Huntington's Disease

 

  • Background

    Pathophysiology and genetics

    • Autosomal dominant CAG triplet repeat in Huntingtin gene (HTT) on chromosome 4 → expanded polygluatmine tail on Huntingtin protein (Htt) → cleavage and generation of toxic fragments with many effects, including mitochondrial toxicity, especially in the striatum. Other areas, such as the cerebellum and frontal lobe, may also be affected.
    • Demonstrates genetic anticipation: each successive generation may have more repeats and hence earlier onset.

    Epidemiology

    • UK prevalence: 1/10,000.
    • Onset usually 35-50 years old.

    Juvenile Huntington's

    • Onset <21 years old.
    • 10% of cases
    • Genetics: paternal inheritance.
    • Presents with rigidity, and may not have chorea.

  • Signs and symptoms

    Motor:

    • Chorea: irregular, spontaneous movements. Ranges from hand twitches to gait problems. May include 'motor impersistence', an inability to maintain posture e.g. involuntarily release when squeezing something ('milkmaid's grip').
    • Bradykinesia and rigidity.
    • Dysarthria and dysphagia.
    • Generalised tonic-clonic seizures.

    Psychiatric:

    • Depression (25%).
    • Psychosis, including mania (10%).
    • Behavioural disorders including apathy, irritability, impulsivity and disinhibition.
    • May appear long before other symptoms, up to 15 years.

    Later features:

    • Dementia
    • Weight loss (very late).

  • DDx: Chorea

    • Huntington's
    • Benign familial chorea.
    • Neuroacanthosis
    • Wilson's
    • Parkinsonism
    • Levodopa
    • Encephalitis
    • Rheumatic fever (Sydenham chorea).

  • Investigations

    Genetic testing can be before or after symptom onset, or even prenatal:

    • ≥40 CAG repeats in either HTT allele is +ve. 36-39 is intermediate. >60 CAG repeats in Juvenile Huntington's.
    • Known as predictive testing if pre-symptomatic.
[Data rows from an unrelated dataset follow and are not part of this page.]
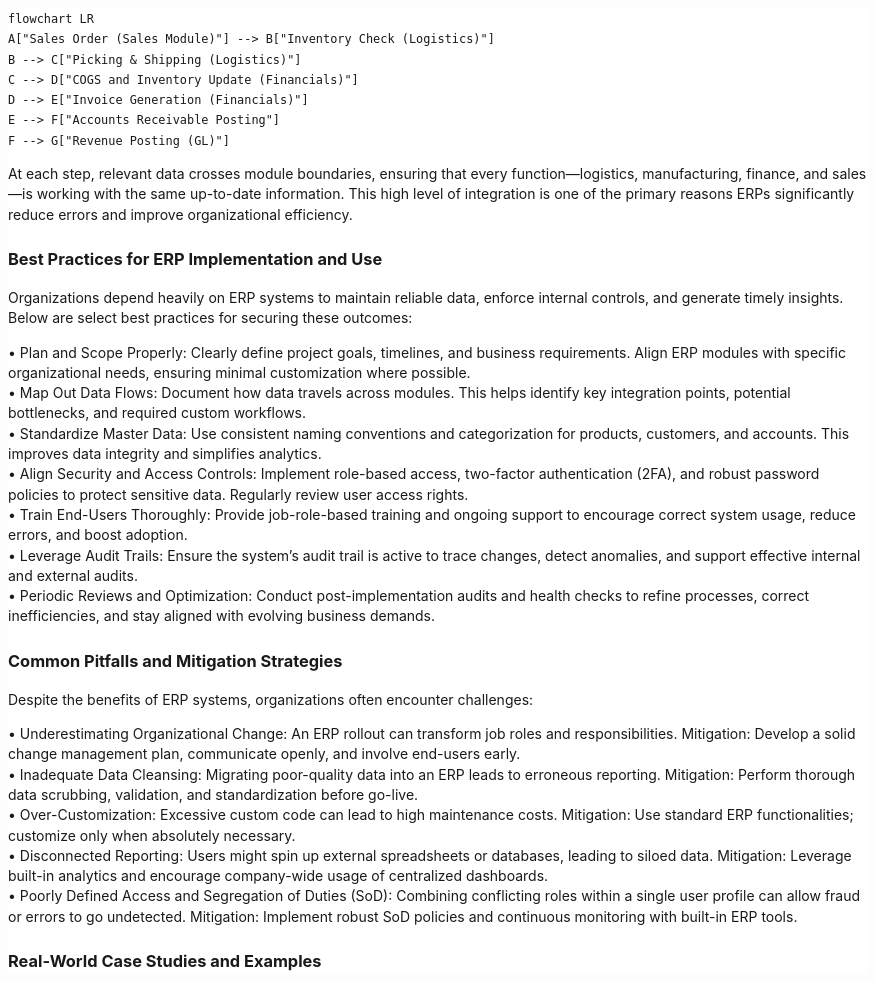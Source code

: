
 ```mermaid
flowchart LR
A["Sales Order (Sales Module)"] --> B["Inventory Check (Logistics)"]
B --> C["Picking & Shipping (Logistics)"]
C --> D["COGS and Inventory Update (Financials)"]
D --> E["Invoice Generation (Financials)"]
E --> F["Accounts Receivable Posting"]
F --> G["Revenue Posting (GL)"]
```

At each step, relevant data crosses module boundaries, ensuring that every function—logistics, manufacturing, finance, and sales—is working with the same up-to-date information. This high level of integration is one of the primary reasons ERPs significantly reduce errors and improve organizational efficiency.

### Best Practices for ERP Implementation and Use

Organizations depend heavily on ERP systems to maintain reliable data, enforce internal controls, and generate timely insights. Below are select best practices for securing these outcomes:

• Plan and Scope Properly: Clearly define project goals, timelines, and business requirements. Align ERP modules with specific organizational needs, ensuring minimal customization where possible.  
• Map Out Data Flows: Document how data travels across modules. This helps identify key integration points, potential bottlenecks, and required custom workflows.  
• Standardize Master Data: Use consistent naming conventions and categorization for products, customers, and accounts. This improves data integrity and simplifies analytics.  
• Align Security and Access Controls: Implement role-based access, two-factor authentication (2FA), and robust password policies to protect sensitive data. Regularly review user access rights.  
• Train End-Users Thoroughly: Provide job-role-based training and ongoing support to encourage correct system usage, reduce errors, and boost adoption.  
• Leverage Audit Trails: Ensure the system’s audit trail is active to trace changes, detect anomalies, and support effective internal and external audits.  
• Periodic Reviews and Optimization: Conduct post-implementation audits and health checks to refine processes, correct inefficiencies, and stay aligned with evolving business demands.

### Common Pitfalls and Mitigation Strategies

Despite the benefits of ERP systems, organizations often encounter challenges:

• Underestimating Organizational Change: An ERP rollout can transform job roles and responsibilities. Mitigation: Develop a solid change management plan, communicate openly, and involve end-users early.  
• Inadequate Data Cleansing: Migrating poor-quality data into an ERP leads to erroneous reporting. Mitigation: Perform thorough data scrubbing, validation, and standardization before go-live.  
• Over-Customization: Excessive custom code can lead to high maintenance costs. Mitigation: Use standard ERP functionalities; customize only when absolutely necessary.  
• Disconnected Reporting: Users might spin up external spreadsheets or databases, leading to siloed data. Mitigation: Leverage built-in analytics and encourage company-wide usage of centralized dashboards.  
• Poorly Defined Access and Segregation of Duties (SoD): Combining conflicting roles within a single user profile can allow fraud or errors to go undetected. Mitigation: Implement robust SoD policies and continuous monitoring with built-in ERP tools.

### Real-World Case Studies and Examples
Good to have several consultations first so they can think over consequences including who to share it with.
    • Prenatal testing: CVS or amniocentesis is required for a definite answer. Alternatively, if the parent doesn't want to know their status, use linked markers (related polymorphisms) which can rule it out or say "they have the same risk as you". Preimplantation testing is becoming available.

    CT/MRI head may show:

    • Caudate, striatal, or frontal atrophy.
    • Dilated lateral ventricles.

  • Management

    Supportive treatment:

    • Counselling and support for patient and family.
    • Manage psychiatric features e.g. SSRIs, ECT, antipsychotics, CBT.
    • Chorea: tetrabenazine, benzodiazepines, or antipsychotics.
    • Bradykinesia and rigidity: dopamine agonists, levodopa.

  • Complications and prognosis

    Complications:

    • Choking and aspiration.
    • Accidents and falls.
    • ↓Self-care and child protection issues.

    Average of 20 years from diagnosis to death.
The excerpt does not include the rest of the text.